**About this task**
Each line of the data below that includes the string "coffee" must be copied.

Document images with source code
● ● ● ● ●

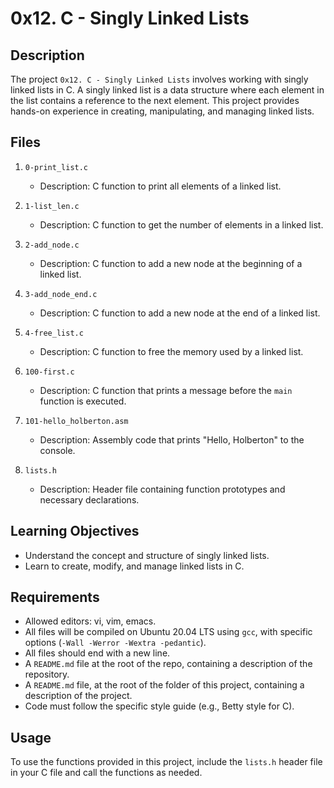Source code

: # 0x12. C - Singly Linked Lists

## Description

The project `0x12. C - Singly Linked Lists` involves working with singly linked lists in C. A singly linked list is a data structure where each element in the list contains a reference to the next element. This project provides hands-on experience in creating, manipulating, and managing linked lists.

## Files

1. `0-print_list.c`
   - Description: C function to print all elements of a linked list.

2. `1-list_len.c`
   - Description: C function to get the number of elements in a linked list.

3. `2-add_node.c`
   - Description: C function to add a new node at the beginning of a linked list.

4. `3-add_node_end.c`
   - Description: C function to add a new node at the end of a linked list.

5. `4-free_list.c`
   - Description: C function to free the memory used by a linked list.

6. `100-first.c`
   - Description: C function that prints a message before the `main` function is executed.

7. `101-hello_holberton.asm`
   - Description: Assembly code that prints "Hello, Holberton" to the console.

8. `lists.h`
   - Description: Header file containing function prototypes and necessary declarations.

## Learning Objectives

- Understand the concept and structure of singly linked lists.
- Learn to create, modify, and manage linked lists in C.

## Requirements

- Allowed editors: vi, vim, emacs.
- All files will be compiled on Ubuntu 20.04 LTS using `gcc`, with specific options (`-Wall -Werror -Wextra -pedantic`).
- All files should end with a new line.
- A `README.md` file at the root of the repo, containing a description of the repository.
- A `README.md` file, at the root of the folder of this project, containing a description of the project.
- Code must follow the specific style guide (e.g., Betty style for C).

## Usage

To use the functions provided in this project, include the `lists.h` header file in your C file and call the functions as needed.


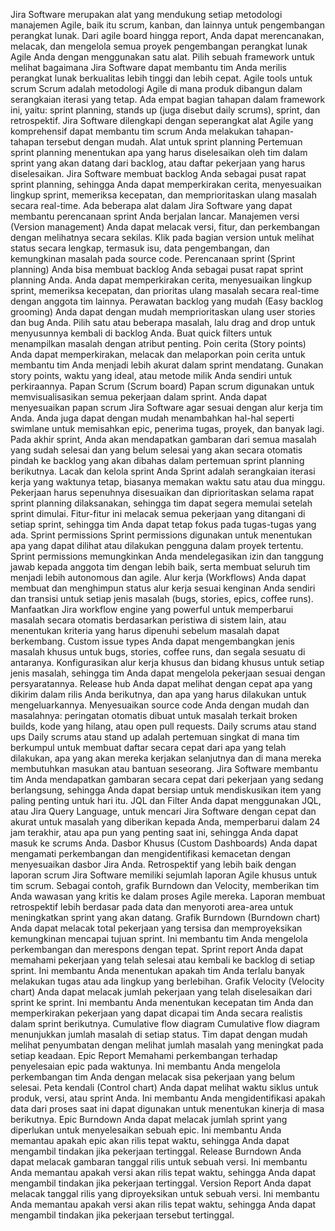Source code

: Jira Software merupakan alat yang mendukung setiap metodologi manajemen Agile, baik itu scrum, kanban, dan lainnya untuk pengembangan perangkat lunak. Dari agile board hingga report, Anda dapat merencanakan, melacak, dan mengelola semua proyek pengembangan perangkat lunak Agile Anda dengan menggunakan satu alat. Pilih sebuah framework untuk melihat bagaimana Jira Software dapat membantu tim Anda merilis perangkat lunak berkualitas lebih tinggi dan lebih cepat.
Agile tools untuk scrum
Scrum adalah metodologi Agile di mana produk dibangun dalam serangkaian iterasi yang tetap. Ada empat bagian tahapan dalam framework ini, yaitu: sprint planning, stands up (juga disebut daily scrums), sprint, dan retrospektif. Jira Software dilengkapi dengan seperangkat alat Agile yang komprehensif dapat membantu tim scrum Anda melakukan tahapan-tahapan tersebut dengan mudah.
Alat untuk sprint planning
Pertemuan sprint planning menentukan apa yang harus diselesaikan oleh tim dalam sprint yang akan datang dari backlog, atau daftar pekerjaan yang harus diselesaikan. Jira Software membuat backlog Anda sebagai pusat rapat sprint planning, sehingga Anda dapat memperkirakan cerita, menyesuaikan lingkup sprint, memeriksa kecepatan, dan memprioritaskan ulang masalah secara real-time. Ada beberapa alat dalam Jira Software yang dapat membantu perencanaan sprint Anda berjalan lancar. 
Manajemen versi (Version management)
Anda dapat melacak versi, fitur, dan perkembangan dengan melihatnya secara sekilas. Klik pada bagian version untuk melihat status secara lengkap, termasuk isu, data pengembangan, dan kemungkinan masalah pada source code.
Perencanaan sprint (Sprint planning)
Anda bisa membuat backlog Anda sebagai pusat rapat sprint planning Anda. Anda dapat memperkirakan cerita, menyesuaikan lingkup sprint, memeriksa kecepatan, dan prioritas ulang masalah secara real-time dengan anggota tim lainnya.
Perawatan backlog yang mudah (Easy backlog grooming)
Anda dapat dengan mudah memprioritaskan ulang user stories dan bug Anda. Pilih satu atau beberapa masalah, lalu drag and drop untuk menyusunnya kembali di backlog Anda. Buat quick filters untuk menampilkan masalah dengan atribut penting.
Poin cerita (Story points)
Anda dapat memperkirakan, melacak dan melaporkan poin cerita untuk membantu tim Anda menjadi lebih akurat dalam sprint mendatang. Gunakan story points, waktu yang ideal, atau metode milik Anda sendiri untuk perkiraannya.
Papan Scrum (Scrum board)
Papan scrum digunakan untuk memvisualisasikan semua pekerjaan dalam sprint. Anda dapat menyesuaikan papan scrum Jira Software agar sesuai dengan alur kerja tim Anda. Anda juga dapat dengan mudah menambahkan hal-hal seperti swimlane untuk memisahkan epic, penerima tugas, proyek, dan banyak lagi. Pada akhir sprint, Anda akan mendapatkan gambaran dari semua masalah yang sudah selesai dan yang belum selesai yang akan secara otomatis pindah ke backlog yang akan dibahas dalam pertemuan sprint planning berikutnya.
Lacak dan kelola sprint Anda
Sprint adalah serangkaian iterasi kerja yang waktunya tetap, biasanya memakan waktu satu atau dua minggu. Pekerjaan harus sepenuhnya disesuaikan dan diprioritaskan selama rapat sprint planning dilaksanakan, sehingga tim dapat segera memulai setelah sprint dimulai. Fitur-fitur ini melacak semua pekerjaan yang ditangani di setiap sprint, sehingga tim Anda dapat tetap fokus pada tugas-tugas yang ada.
Sprint permissions
Sprint permissions digunakan untuk menentukan apa yang dapat dilihat atau dilakukan pengguna dalam proyek tertentu. Sprint permissions memungkinkan Anda mendelegasikan izin dan tanggung jawab kepada anggota tim dengan lebih baik, serta membuat seluruh tim menjadi lebih autonomous dan agile.
Alur kerja (Workflows)
Anda dapat membuat dan menghimpun status alur kerja sesuai kenginan Anda sendiri dan transisi untuk setiap jenis masalah (bugs, stories, epics, coffee runs). Manfaatkan Jira workflow engine yang powerful untuk memperbarui masalah secara otomatis berdasarkan peristiwa di sistem lain, atau menentukan kriteria yang harus dipenuhi sebelum masalah dapat berkembang.
Custom issue types
Anda dapat mengembangkan jenis masalah khusus untuk bugs, stories, coffee runs, dan segala sesuatu di antaranya. Konfigurasikan alur kerja khusus dan bidang khusus untuk setiap jenis masalah, sehingga tim Anda dapat mengelola pekerjaan sesuai dengan persyaratannya.
Release hub
Anda dapat melihat dengan cepat apa yang dikirim dalam rilis Anda berikutnya, dan apa yang harus dilakukan untuk mengeluarkannya. Menyesuaikan source code Anda dengan mudah dan masalahnya: peringatan otomatis dibuat untuk masalah terkait broken builds, kode yang hilang, atau open pull requests.
Daily scrums atau stand ups
Daily scrums atau stand up adalah pertemuan singkat di mana tim berkumpul untuk membuat daftar secara cepat dari apa yang telah dilakukan, apa yang akan mereka kerjakan selanjutnya dan di mana mereka membutuhkan masukan atau bantuan seseorang. Jira Software membantu tim Anda mendapatkan gambaran secara cepat dari pekerjaan yang sedang berlangsung, sehingga Anda dapat bersiap untuk mendiskusikan item yang paling penting untuk hari itu.
JQL dan Filter
Anda dapat menggunakan JQL, atau Jira Query Language, untuk mencari Jira Software dengan cepat dan akurat untuk masalah yang diberikan kepada Anda, memperbarui dalam 24 jam terakhir, atau apa pun yang penting saat ini, sehingga Anda dapat masuk ke scrums Anda.
Dasbor Khusus (Custom Dashboards)
Anda dapat mengamati perkembangan dan mengidentifikasi kemacetan dengan menyesuaikan dasbor Jira Anda.
Retrospektif yang lebih baik dengan laporan scrum
Jira Software memiliki sejumlah laporan Agile khusus untuk tim scrum. Sebagai contoh, grafik Burndown dan Velocity, memberikan tim Anda wawasan yang kritis ke dalam proses Agile mereka. Laporan membuat retrospektif lebih berdasar pada data dan menyoroti area-area untuk meningkatkan sprint yang akan datang.
Grafik Burndown (Burndown chart)
Anda dapat melacak total pekerjaan yang tersisa dan memproyeksikan kemungkinan mencapai tujuan sprint. Ini membantu tim Anda mengelola perkembangan dan merespons dengan tepat.
Sprint report
Anda dapat memahami pekerjaan yang telah selesai atau kembali ke backlog di setiap sprint. Ini membantu Anda menentukan apakah tim Anda terlalu banyak melakukan tugas atau ada lingkup yang berlebihan.
Grafik Velocity (Velocity chart)
Anda dapat melacak jumlah pekerjaan yang telah diselesaikan dari sprint ke sprint. Ini membantu Anda menentukan kecepatan tim Anda dan memperkirakan pekerjaan yang dapat dicapai tim Anda secara realistis dalam sprint berikutnya.
Cumulative flow diagram
Cumulative flow diagram menunjukkan jumlah masalah di setiap status. Tim dapat dengan mudah melihat penyumbatan dengan melihat jumlah masalah yang meningkat pada setiap keadaan.
Epic Report
Memahami perkembangan terhadap penyelesaian epic pada waktunya. Ini membantu Anda mengelola perkembangan tim Anda dengan melacak sisa pekerjaan yang belum selesai.
Peta kendali (Control chart)
Anda dapat melihat waktu siklus untuk produk, versi, atau sprint Anda. Ini membantu Anda mengidentifikasi apakah data dari proses saat ini dapat digunakan untuk menentukan kinerja di masa berikutnya.
Epic Burndown
Anda dapat melacak jumlah sprint yang diperlukan untuk menyelesaikan sebuah epic. Ini membantu Anda memantau apakah epic akan rilis tepat waktu, sehingga Anda dapat mengambil tindakan jika pekerjaan tertinggal.
Release Burndown
Anda dapat melacak gambaran tanggal rilis untuk sebuah versi. Ini membantu Anda memantau apakah versi akan rilis tepat waktu, sehingga Anda dapat mengambil tindakan jika pekerjaan tertinggal.
Version Report
Anda dapat melacak tanggal rilis yang diproyeksikan untuk sebuah versi. Ini membantu Anda memantau apakah versi akan rilis tepat waktu, sehingga Anda dapat mengambil tindakan jika pekerjaan tersebut tertinggal.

● ● ● ● ●

**The completed task**
Anda dapat membuat dan menghimpun status alur kerja sesuai kenginan Anda sendiri dan transisi untuk setiap jenis masalah (bugs, stories, epics, coffee runs). Manfaatkan Jira workflow engine yang powerful untuk memperbarui masalah secara otomatis berdasarkan peristiwa di sistem lain, atau menentukan kriteria yang harus dipenuhi sebelum masalah dapat berkembang.
Anda dapat mengembangkan jenis masalah khusus untuk bugs, stories, coffee runs, dan segala sesuatu di antaranya. Konfigurasikan alur kerja khusus dan bidang khusus untuk setiap jenis masalah, sehingga tim Anda dapat mengelola pekerjaan sesuai dengan persyaratannya.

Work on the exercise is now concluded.